Hammock disassembled the Jeep about 20 years ago and stored the parts in his garage with the intention of rebuilding it as a family project with his father and son.
“It was easier to take apart than put back together,” said Hammock, noting he didn’t have the time or money to make the necessary repairs.
Then life pushed the project off his “to-do” list.
His 83-year-old father suffered a ruptured aneurysm. Then, three years ago, Hammock, 58, was diagnosed with amyotrophic lateral sclerosis, or Lou Gehrig’s disease, that has no cure. The life expectancy for someone with ALS is three to five years.
“A death sentence” is how Hammock described the diagnosis.
Now some strangers hope to give the Jeep a second life, and in the process, provide Hammock more motivation to live.
Rocky Sexton, of Middletown, and two of his buddies who own S.N.S. Fabrications, purchased a 1959 Ford Fairlane that Hammock was selling. While at the garage off Ohio 741, Sexton noticed all the Jeep parts stored in boxes.
When asked, Hammock told Sexton the Jeep’s history.
Here’s where most of us would have taken the keys to the Fairlane, shaken Hammond’s hand, driven off and never seen him again. But Sexton reacted differently. Thankfully.
“Mass respect for veterans,” Sexton said of Hammock, who served four years in the Air Force. “It touched my heart. It didn’t take me long to realize what a special guy he was.”
Sexton contacted members of the Middletown Area Jeepers Club, and about 20 of them drove their Jeeps to the Hammock house recently and loaded up the parts in the back of a trailer. Sexton then called local auto parts stores AutoZone and O’Reilly Auto Parts, and managers agreed to donate parts. The owner of Little T Paint and Body Shop agreed to do the body work.
Eventually, anyone with grease under their fingernails will meet at Sexton’s garage in Middletown and rebuild the Jeep. The goal is to get it 70 to 80 percent complete and return it to Hammond so he can ride in it at least once more. They know time is short. Hammock probably won’t see his 60th birthday.
His son, Eli Hammock, 30, said he was “floored people could be so nice.”
When asked what riding in the Jeep would mean to his father, Eli Hammock broke down.
“Excuse me,” he said, wiping away the tears. “Sorry about that.”
Then he answered: “That would be huge. He always dreamed of getting that thing back together.
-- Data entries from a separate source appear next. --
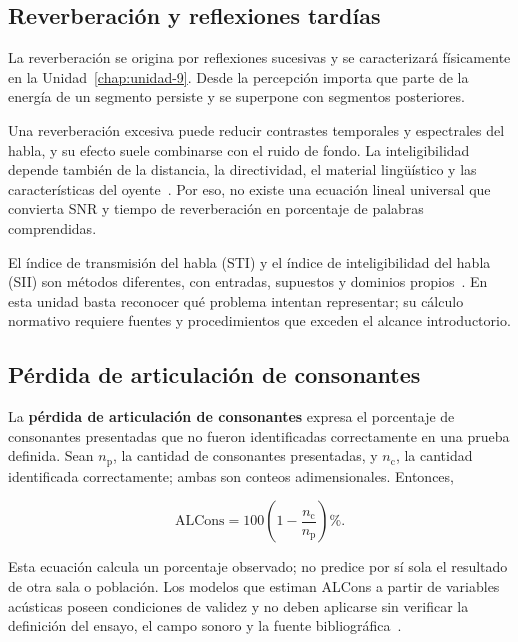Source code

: \subsection{Reverberación y reflexiones tardías}
\label{sec:u7-reverberacion}

La reverberación se origina por reflexiones sucesivas y se caracterizará
físicamente en la Unidad~\ref{chap:unidad-9}. Desde la percepción importa que
parte de la energía
de un segmento persiste y se superpone con segmentos posteriores.

Una reverberación excesiva puede reducir contrastes temporales y
espectrales del habla, y su efecto suele combinarse con el ruido de fondo. La
inteligibilidad depende también de la distancia, la directividad, el material
lingüístico y las características del oyente~\cite{moore2008,moser2009}. Por eso, no existe una ecuación
lineal universal que convierta SNR y tiempo de reverberación en porcentaje de
palabras comprendidas.

El índice de transmisión del habla (STI) y el índice de
inteligibilidad del habla (SII) son métodos diferentes, con entradas, supuestos
y dominios propios~\cite{iec60268_16_2020}. En esta unidad basta reconocer qué problema intentan
representar; su cálculo normativo requiere fuentes y procedimientos que
exceden el alcance introductorio.

\subsection{Pérdida de articulación de consonantes}
\label{sec:u7-alcons}

La \textbf{pérdida de articulación de consonantes} expresa el porcentaje de
consonantes presentadas que no fueron identificadas correctamente en una
prueba definida. Sean \(n_\mathrm{p}\), la cantidad de consonantes
presentadas, y \(n_\mathrm{c}\), la cantidad identificada correctamente; ambas
son conteos adimensionales. Entonces,

\begin{equation}
    \mathrm{ALCons}
      =100\left(1-\frac{n_\mathrm{c}}{n_\mathrm{p}}\right)\%.
    \label{eq:u7-alcons}
\end{equation}

Esta ecuación calcula un porcentaje observado; no predice por sí sola el
resultado de otra sala o población. Los modelos que estiman ALCons a
partir de variables acústicas poseen condiciones de validez y no deben
aplicarse sin verificar la definición del ensayo, el campo sonoro y la fuente
bibliográfica~\cite{iec60268_16_2020,moser2009}.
That would mean the world to me.”
Bill Hammock has lost all movement in his legs, he’s slowly losing arm motion and he uses a wheelchair. He’s on disability, and his days of working on cars are over. Now he has hope that what he started 20 years ago will get finished in 2020.
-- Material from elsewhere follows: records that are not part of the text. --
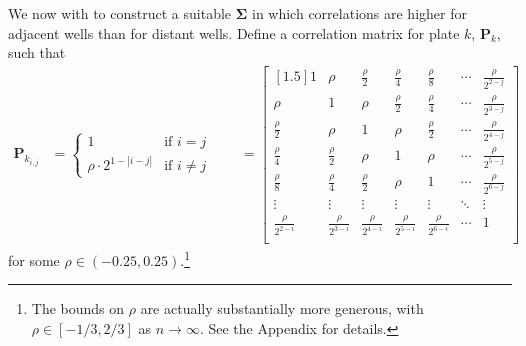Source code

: \documentclass[11pt, letterpaper]{article}
\numberwithin{equation}{section}
\begin{document}
We now with to construct a suitable $\bm  \Sigma$ in which correlations are higher for adjacent wells than for distant wells. Define a correlation matrix for plate $k$, $\bm P_k$, such that 
\begin{align*}
\bm P_{k_{i,j}} & = \begin{cases}
1 & \text{if } i = j \\
\rho \cdot 2 ^{1-|i-j|} & \text{if } i \neq j 
\end{cases} \qquad
= \begin{bmatrix}[1.5]
1 & \rho& \frac{\rho}{2} & \frac{\rho}{4} & \frac{\rho}{8} & \cdots & \frac{\rho}{2^{2-j}} \\
\rho & 1 & \rho & \frac{\rho}{2} & \frac{\rho}{4} & \cdots & \frac{\rho}{2^{3-j}} \\
\frac{\rho}{2} & \rho & 1 & \rho& \frac{\rho}{2} &  \cdots & \frac{\rho}{2^{4-j}} \\
\frac{\rho}{4} & \frac{\rho}{2} & \rho & 1   & \rho &  \cdots & \frac{\rho}{2^{5-j}} \\
\frac{\rho}{8} & \frac{\rho}{4} & \frac{\rho}{2} & \rho & 1  &  \cdots & \frac{\rho}{2^{6-j}} \\
\vdots & \vdots & \vdots & \vdots & \vdots &\ddots & \vdots \\
\frac{\rho}{2^{2-i}} & \frac{\rho}{2^{3-i}} & \frac{\rho}{2^{4-i}} & \frac{\rho}{2^{5-i}} & \frac{\rho}{2^{6-i}} & \cdots & 1 \\
\end{bmatrix}
\end{align*}
for some $\rho \in (-0.25,0.25)$.\footnote{The bounds on $\rho$ are actually substantially more generous, with $\rho \in [-1/3,2/3]$ as $n \to \infty$. See the Appendix for details.}
\end{document}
“This is a real blessing to us,” he said. “I couldn’t believe they wanted to do that for us. It was out of the blue.”
The first stop in the Jeep will be at the cemetery where Hammock’s brother is buried. Hammock’s nephew, his brother’s son, has heard countless stories about the Jeep, but has never seen it run. He refers to the Jeep as the “Loch Ness Monster.”
“I want my brother to see me in that Jeep,” Bill Hammock said. “We will blow the horn at his grave.”